For one to climb in this career you have to move through various departments and levels, from Accounts Assistant to Assistant Accountant, and so on. Chartered accountant Andrew Mfune says it is a long process for one to fully qualify as a chartered accountant, as you have to undergo several stages.
In Malawi there are two ways to pursuing accounting; one is through the local board known as the Public Accountancy Examination Council (PAEC), and the other is known as the Association of Chartered Certified Accountants (ACCA) which is based in the UK.
For one to pursue the career he or she has to have a Malawi School Certificate of Education
(MSCE) with mathematics as a strong credit. Then one can pursue a certificate and then a diploma for the PAEC board. For ACCA one goes straight into a Certified Accounting Technician (CAT) diploma.
After completing the diploma in either of the two boards, the next step is the Foundation stage which has subjects like Corporate Law and Financial Accounting.
Mfune says the journey into the career starts with the Foundation stage; after that you go for professional status where you cover around 14 subjects to become a chartered accountant.
“It all depends - for instance a graduate is exempted from the Foundation stage and three subjects, whereas those with a diploma in CAT or PAEC are exempted from the Foundation stage as well as two subjects,” says Mfune, whose position is Assistant Accountant.
Sophie Gondwe, a young lady who is also pursuing the same field and is on the verge of being a chartered accountant, says the professional stage has parts one to three.
“Part one has subjects which we call fundaments and they come as F1, F2, F3 etc. The other parts have essential modules which feature subjects which are named P1, P2, P3 etc. You need to pass all these subjects and after finishing you will be called a chartered accountant,” says Gondwe.
She says pursuing the PAEC was cheaper because you pay using Malawi Kwacha compared to the ACCA where you pay in pounds (and end up paying more money by the time you finish the course).
Mfune says being chartered accountant is a great achievement - but you can go even further to pursue a Masters degree!
Taking one institution - Malawi College of Accountancy – as an example, it would appear that many students, both young men and women, are pursuing the career despite it being billed difficult as it involves mathematics.
But the career has more men than women as fully qualified accountants.
According a lecturer in one of the accounting schools, the ratio of men to women in the field is approximately 70 percent for men to 30 percent for women.

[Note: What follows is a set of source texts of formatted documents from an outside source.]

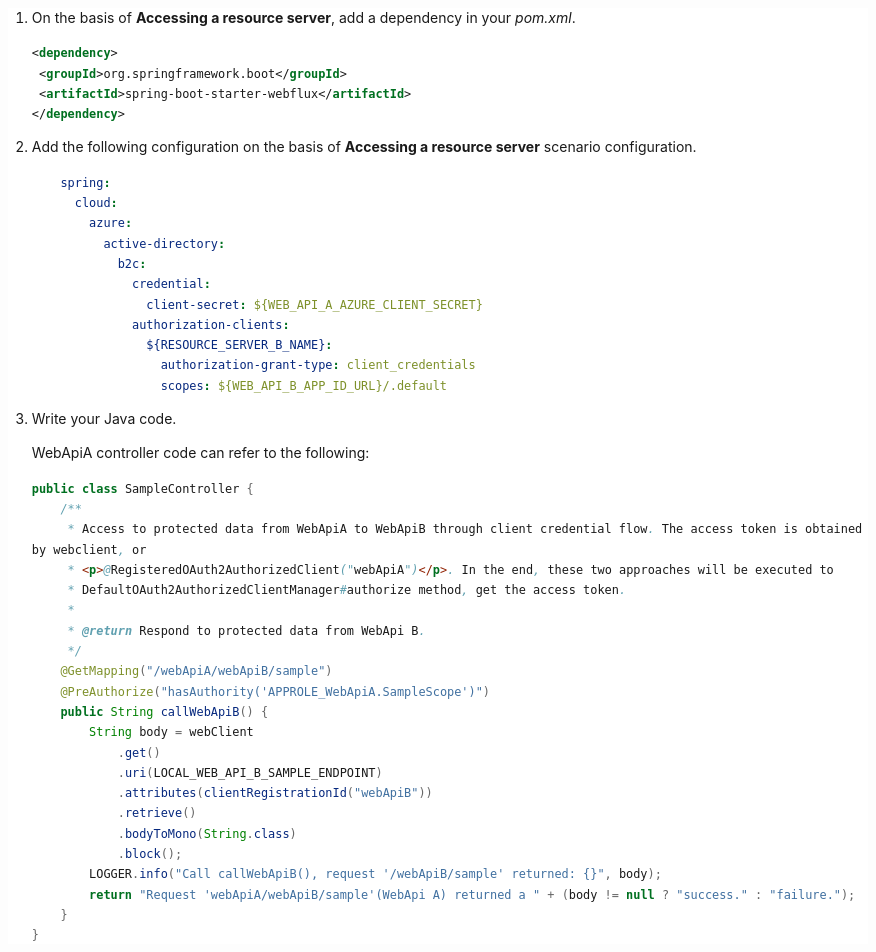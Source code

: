 1. On the basis of **Accessing a resource server**, add a dependency in your *pom.xml*.

    ``` xml
    <dependency>
     <groupId>org.springframework.boot</groupId>
     <artifactId>spring-boot-starter-webflux</artifactId>
    </dependency>
    ```

1. Add the following configuration on the basis of **Accessing a resource server** scenario configuration.

    ```yaml
        spring:
          cloud:
            azure:
              active-directory:
                b2c:
                  credential:
                    client-secret: ${WEB_API_A_AZURE_CLIENT_SECRET}
                  authorization-clients:
                    ${RESOURCE_SERVER_B_NAME}:
                      authorization-grant-type: client_credentials
                      scopes: ${WEB_API_B_APP_ID_URL}/.default
    ```

1. Write your Java code.

   WebApiA controller code can refer to the following:

    ``` java
    public class SampleController {
        /**
         * Access to protected data from WebApiA to WebApiB through client credential flow. The access token is obtained by webclient, or
         * <p>@RegisteredOAuth2AuthorizedClient("webApiA")</p>. In the end, these two approaches will be executed to
         * DefaultOAuth2AuthorizedClientManager#authorize method, get the access token.
         *
         * @return Respond to protected data from WebApi B.
         */
        @GetMapping("/webApiA/webApiB/sample")
        @PreAuthorize("hasAuthority('APPROLE_WebApiA.SampleScope')")
        public String callWebApiB() {
            String body = webClient
                .get()
                .uri(LOCAL_WEB_API_B_SAMPLE_ENDPOINT)
                .attributes(clientRegistrationId("webApiB"))
                .retrieve()
                .bodyToMono(String.class)
                .block();
            LOGGER.info("Call callWebApiB(), request '/webApiB/sample' returned: {}", body);
            return "Request 'webApiA/webApiB/sample'(WebApi A) returned a " + (body != null ? "success." : "failure.");
        }
    }
    ```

A government official also working as a Chief Accountant confirmed that this was one of the top jobs in the country. He said accounting and finance departments employ many people.
He further said that the percentage of women holding top positions as accountants was small compared to that of men. This could possibly be attributed to that fact that the career involves mathematics and working with figures, which many young women are not encouraged to study.
But Gondwe says women are slowly coming up to take the jobs, saying women are trustworthy with money issues and that more and more institutions were starting to deploy women in top accounting positions.
University of Malawi – Polytechnic
Malawi College of Accountancy
Polytechnic – Continuing Education
Various private colleges in Malawi’s three cities of Mzuzu, Lilongwe and Blantyre.